Kabar rencana Qurais menyerbu
Madinah telah berhembus kencang. Salman mendengar pula kabar itu. Ia
tahu, saudara-saudaranya sesama Muslim di Madinah merasa gentar dengan
kabar tersebut. Bayang-bayang kekalahan di Perang Uhud belum lagi sirna.
Apalagi kini Qurais tidak sendirian. Mereka dibantu oleh puak-puak Arab
dari Ghatafan, serta jaringan intelijen Yahudi. Pasukan musuh
diperkirakan mencapai jumlah 10 ribu orang.
Di saat Muslim berkecil hati
itu, Salman melontarkan gagasan untuk menggali parit di dataran pintu
masuk Madinah. Itu strategi perang yang sama sekali belum dikenal
masyarakat Arab. Rasul menyetujui gagasan itu. Maka, siang malam seluruh
warga Madinah -termasuk Rasulullah maupun warga Yahudi-bekerja keras
menggali parit tersebut.
Selama enam hari, parit tersebut
diselesaikan. Rumah-rumah di sisi parit dikosongkan. Para perempuan dan
anak-anak diungsikan ke belakang. Batu-batu ditumpuk untuk senjata
melawan musuh yang nekat melompati parit itu. Dengan demikian posisi
Muslim di Madinah cukup aman. Di sebelah kanan terlindung gunung batu
yang terjal, di depan terdapat parit besar yang akan membuat terperosok
pasukan berkuda apalagi unta, di kiri terdapat bukit Sal. Di bukit
inilah Muhammad bermarkas yang ditandai dengan keberadaan tenda merah
miliknya.
Musuh sebenarnya bisa masuk dari
dataran di belakang. Tapi itu tak mungkin dilakukan. Di sana adalah
pemukiman Yahudi Quraiza yang terikat perjanjian dengan Muhammad.
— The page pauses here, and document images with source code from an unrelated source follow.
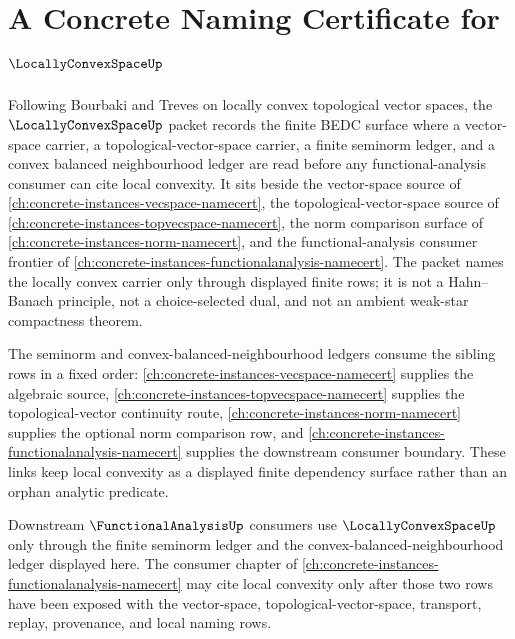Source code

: \chapter{A Concrete Naming Certificate for $\LocallyConvexSpaceUp$}
\label{ch:concrete-instances-locally-convex-space-namecert}

Following Bourbaki and Treves on locally convex topological vector spaces, the $\LocallyConvexSpaceUp$ packet records the finite BEDC surface where a vector-space carrier, a topological-vector-space carrier, a finite seminorm ledger, and a convex balanced neighbourhood ledger are read before any functional-analysis consumer can cite local convexity. It sits beside the vector-space source of \autoref{ch:concrete-instances-vecspace-namecert}, the topological-vector-space source of \autoref{ch:concrete-instances-topvecspace-namecert}, the norm comparison surface of \autoref{ch:concrete-instances-norm-namecert}, and the functional-analysis consumer frontier of \autoref{ch:concrete-instances-functionalanalysis-namecert}. The packet names the locally convex carrier only through displayed finite rows; it is not a Hahn--Banach principle, not a choice-selected dual, and not an ambient weak-star compactness theorem.

The seminorm and convex-balanced-neighbourhood ledgers consume the sibling rows in a fixed order: \autoref{ch:concrete-instances-vecspace-namecert} supplies the algebraic source, \autoref{ch:concrete-instances-topvecspace-namecert} supplies the topological-vector continuity route, \autoref{ch:concrete-instances-norm-namecert} supplies the optional norm comparison row, and \autoref{ch:concrete-instances-functionalanalysis-namecert} supplies the downstream consumer boundary. These links keep local convexity as a displayed finite dependency surface rather than an orphan analytic predicate.

Downstream $\FunctionalAnalysisUp$ consumers use $\LocallyConvexSpaceUp$ only through the finite seminorm ledger and the convex-balanced-neighbourhood ledger displayed here. The consumer chapter of \autoref{ch:concrete-instances-functionalanalysis-namecert} may cite local convexity only after those two rows have been exposed with the vector-space, topological-vector-space, transport, replay, provenance, and local naming rows.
Masyarakat Yahudi ini bertugas untuk mengatur kebutuhan makan bagi
pasukan Muslim di garis depan.
Segera pasukan musuh yang
dikomandani Abu Sofyan tiba di Uhud. Mereka terkejut karena tak melihat
satupun pasukan Muslim. Lebih terkejut lagi saat mereka melihat parit
perlindungan di pintu masuk Madinah. Tak ada lagi yang dapat dilakukan
selain mengepung Madinah, dan membuat warga kota itu kelaparan. Namun
yang demikian juga sulit dilakukan karena persediaan makanan di Madinah
cukup untuk waktu yang relatif lama. Apalagi saat itu musim dingin.
Sudah berhari-hari mereka
mengepung. Tak ada perkembangan berarti. Ka'ab bin Akhtab --Yahudi
penyusun rencana perang itu-lalu membujuk dua pihak. Yakni agar Qurais
dan Ghatafan untuk tidak pulang. Ia minta waktu 10 hari lagi buat
meyakinkan Yahudi Quraiza agar mengkhianati perjanjiannya dengan
Muslimin. Warga Quraiza sempat ragu. Namun mereka pun memanfaatkan
kesempatan. Yakni menuntut Muhammad agar memanggil kembali Yahudi Bani
Qainuqa dan Bani Nadzir yang telah diusir dari Madinah. Yahudi Quraiza
bahkan menghentikan pasokan makanan pada kaum muslimin.
Orang-orang Islam mulai
menderita dengan sangat. Kelaparan di garis depan perang pada saat musim
dingin membuat pasukan muslim berjatuhan sakit. Beberapa orang bahkan
meninggal karena itu. Dua sahabat Rasul, Hasan bin Tsabit dan Shafia
binti Abdul Muthalib telah memergoki Yahudi yang memata-matai posisi
pasukan Muslim untuk dibocorkan pada musuh. Beberapa orang tentara lawan
juga telah menerobos parit, di antaranya Amir anak Abdul Wudud, Ikrima
anak Abu Jahal serta Dzirar bin Khattab. Untunglah Ali berhasil
mematahkan perlawanan mereka.
Muhammad menugasi dua pemimpin
Muslim asli Madinah (Anshar) untuk menemui para pemimpin Quraiza agar
menghentikan pengkhiatannya tersebut. Mereka adalah Sa'ad bin Mu'adz
dari Bani Aus serta Sa'ad bin Ubadha dari Khazraj. Namun Yahudi Quraiza
menampik keinginan itu. Mereka akan terus memboikot sampai tuntutannya
dipenuhi.
Keadaan umat Islam semakin
parah. Muhammad lalu berdiri di bukit Sal dan berdoa praktis tanpa
henti. Bahkan di saat udara sangat dingin menjelang dinihari
menusuk-nusuk tulangnya. Menurut riwayat, pada hari ketiga -di saat
kondisi Rasul itu sudah sangat menurun-tiba-tiba muncul badai dingin
yang luar biasa. Masyarakat Muslim dapat berlindung di pemukimannya
sendiri. Kaum Qurais dan kelompok-kelompok dari Ghatafan -yang dalam
Quran disebut "Al-Ahzab"-yang berada di tempat terbuka menjadi sasaran
badai itu. Pasukan itu hancur sama sekali.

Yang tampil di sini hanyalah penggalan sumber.